Given records:
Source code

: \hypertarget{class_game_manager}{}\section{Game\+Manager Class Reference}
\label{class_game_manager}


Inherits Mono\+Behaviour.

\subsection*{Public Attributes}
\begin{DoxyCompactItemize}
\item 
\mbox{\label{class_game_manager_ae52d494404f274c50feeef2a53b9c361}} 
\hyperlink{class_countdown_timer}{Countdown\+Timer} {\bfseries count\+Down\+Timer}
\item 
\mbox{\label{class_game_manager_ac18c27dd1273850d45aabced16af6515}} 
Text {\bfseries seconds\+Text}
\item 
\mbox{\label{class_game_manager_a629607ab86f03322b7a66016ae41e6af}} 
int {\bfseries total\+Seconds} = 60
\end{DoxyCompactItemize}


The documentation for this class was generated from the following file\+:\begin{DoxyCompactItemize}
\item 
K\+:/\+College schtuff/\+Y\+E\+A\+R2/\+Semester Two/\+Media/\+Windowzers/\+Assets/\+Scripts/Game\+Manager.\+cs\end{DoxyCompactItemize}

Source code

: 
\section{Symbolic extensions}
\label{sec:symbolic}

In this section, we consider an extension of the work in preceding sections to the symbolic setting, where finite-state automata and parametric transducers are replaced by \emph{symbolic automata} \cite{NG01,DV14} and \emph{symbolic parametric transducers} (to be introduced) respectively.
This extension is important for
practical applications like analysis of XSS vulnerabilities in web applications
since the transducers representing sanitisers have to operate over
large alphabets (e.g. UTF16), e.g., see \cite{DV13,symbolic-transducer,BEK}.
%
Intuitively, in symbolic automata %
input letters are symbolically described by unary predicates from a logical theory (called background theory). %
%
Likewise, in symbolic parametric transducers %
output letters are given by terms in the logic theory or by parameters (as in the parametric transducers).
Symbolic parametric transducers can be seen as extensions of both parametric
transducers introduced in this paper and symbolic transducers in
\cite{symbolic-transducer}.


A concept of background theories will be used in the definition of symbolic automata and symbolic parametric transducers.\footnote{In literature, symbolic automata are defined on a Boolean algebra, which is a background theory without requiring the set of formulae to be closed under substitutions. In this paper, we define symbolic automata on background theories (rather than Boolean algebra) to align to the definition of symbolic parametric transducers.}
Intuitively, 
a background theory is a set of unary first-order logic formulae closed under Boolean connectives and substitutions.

What this task involves: Each record above should be transcribed exactly.

Response area:
Source code

: \hypertarget{class_game_manager}{}\section{Game\+Manager Class Reference}
\label{class_game_manager}


Inherits Mono\+Behaviour.

\subsection*{Public Attributes}
\begin{DoxyCompactItemize}
\item 
\mbox{\label{class_game_manager_ae52d494404f274c50feeef2a53b9c361}} 
\hyperlink{class_countdown_timer}{Countdown\+Timer} {\bfseries count\+Down\+Timer}
\item 
\mbox{\label{class_game_manager_ac18c27dd1273850d45aabced16af6515}} 
Text {\bfseries seconds\+Text}
\item 
\mbox{\label{class_game_manager_a629607ab86f03322b7a66016ae41e6af}} 
int {\bfseries total\+Seconds} = 60
\end{DoxyCompactItemize}


The documentation for this class was generated from the following file\+:\begin{DoxyCompactItemize}
\item 
K\+:/\+College schtuff/\+Y\+E\+A\+R2/\+Semester Two/\+Media/\+Windowzers/\+Assets/\+Scripts/Game\+Manager.\+cs\end{DoxyCompactItemize}

Source code

: 
\section{Symbolic extensions}
\label{sec:symbolic}

In this section, we consider an extension of the work in preceding sections to the symbolic setting, where finite-state automata and parametric transducers are replaced by \emph{symbolic automata} \cite{NG01,DV14} and \emph{symbolic parametric transducers} (to be introduced) respectively.
This extension is important for
practical applications like analysis of XSS vulnerabilities in web applications
since the transducers representing sanitisers have to operate over
large alphabets (e.g. UTF16), e.g., see \cite{DV13,symbolic-transducer,BEK}.
%
Intuitively, in symbolic automata %
input letters are symbolically described by unary predicates from a logical theory (called background theory). %
%
Likewise, in symbolic parametric transducers %
output letters are given by terms in the logic theory or by parameters (as in the parametric transducers).
Symbolic parametric transducers can be seen as extensions of both parametric
transducers introduced in this paper and symbolic transducers in
\cite{symbolic-transducer}.


A concept of background theories will be used in the definition of symbolic automata and symbolic parametric transducers.\footnote{In literature, symbolic automata are defined on a Boolean algebra, which is a background theory without requiring the set of formulae to be closed under substitutions. In this paper, we define symbolic automata on background theories (rather than Boolean algebra) to align to the definition of symbolic parametric transducers.}
Intuitively, 
a background theory is a set of unary first-order logic formulae closed under Boolean connectives and substitutions.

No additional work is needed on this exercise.